The federal government’s auto fuel economy standards have for decades posed a simple problem: They kill people. Worse, the National Highway Traffic Safety Administration has covered this up. The Environmental Protection Agency, which since 2009 has helped manage the Corporate Average Fuel Economy standards, known as CAFE, also played a role in burying their deleterious effects. But change finally is coming.
To call it a coverup isn’t hyperbole. CAFE kills people by causing cars to be made smaller and lighter. While these downsized cars are more fuel-efficient, they are also less crashworthy. In 1992 in Competitive Enterprise Institute v. NHTSA, a lawsuit my organization brought with Consumer Alert, a federal appeals court ruled that the agency had “obscured the safety problem” through a combination of “fudged analysis,” “statistical legerdemain” and “bureaucratic mumbo-jumbo.” In the court’s view, nothing in the record “appears to undermine the inference that the 27.5 mpg standard kills people.

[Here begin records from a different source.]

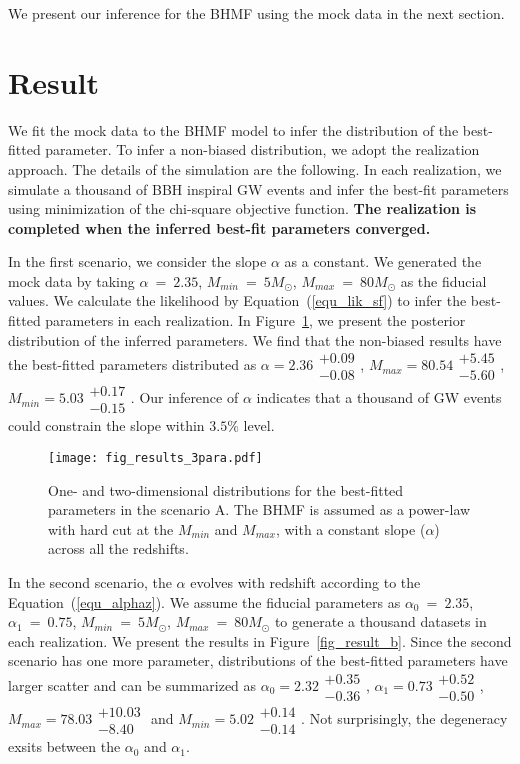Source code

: \documentclass[twocolumn]{aastex62}
\begin{document}
 We present our inference for the BHMF using the mock data in the next section. 


\vspace{1cm}
\section{Result}\label{sec_result}
We fit the mock data to the BHMF model to infer the distribution of the best-fitted parameter. To infer a non-biased distribution, we adopt the realization approach. The details of the simulation are the following. In each realization, we simulate a thousand of BBH inspiral GW events and infer the best-fit parameters using minimization of the chi-square objective function. 
\textbf{The realization is completed when the inferred best-fit parameters converged.} 

In the first scenario, we consider the slope $\alpha$ as a constant. We generated the mock data by taking $\alpha~=~2.35$, $M_{min}~=~5M_{\odot}$, $M_{max}~=~80M_{\odot}$ as the fiducial values. We calculate the likelihood by Equation~(\ref{equ_lik_sf}) to infer the best-fitted parameters in each realization. In Figure~\ref{fig_result_a}, we present the posterior distribution of the inferred parameters. We find that the non-biased results have the  best-fitted parameters distributed as $\alpha = 2.36\substack{+0.09\\-0.08}$, $M_{max} = 80.54\substack{+5.45\\-5.60}$,  $M_{min} = 5.03\substack{+0.17\\-0.15}$. Our inference of $\alpha$ indicates that a thousand of GW events could constrain the slope within $3.5\%$ level.

\begin{figure}%
\texttt{[image: fig\_results\_3para.pdf]}
\caption{
One- and two-dimensional distributions for the best-fitted parameters in the scenario A. The BHMF is assumed as a power-law with hard cut at the $M_{min}$ and $M_{max}$, with a constant slope ($\alpha$) across all the redshifts.
}
\label{fig_result_a}
\end{figure}

In the second scenario, the $\alpha$ evolves with redshift according to the Equation~(\ref{equ_alphaz}). We assume the fiducial parameters as $\alpha_0~=~2.35$, $\alpha_1~=~0.75$, $M_{min}~=~5M_{\odot}$, $M_{max}~=~80M_{\odot}$ to generate a thousand datasets in each realization. We present the results in Figure~\ref{fig_result_b}. Since the second scenario has one more parameter, distributions of the best-fitted parameters have larger scatter and can be summarized as $\alpha_0 = 2.32\substack{+0.35\\-0.36}$, $\alpha_1 = 0.73\substack{+0.52\\-0.50}$, $M_{max} = 78.03\substack{+10.03\\-8.40}$ and  $M_{min} = 5.02\substack{+0.14\\-0.14}$. Not surprisingly, the degeneracy exsits between the $\alpha_0$ and $\alpha_1$. 
\end{document}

The Obama CAFE standards are based on what Mr. Pruitt called “politically charged expediency … that didn’t comport with reality.” The Insurance Institute for Highway Safety closely monitors crashworthiness. It’s advice has been the same for years: “Bigger, heavier vehicles are safer.”
The lethal CAFE program, in effect for decades, deserves at least one thing: an accounting.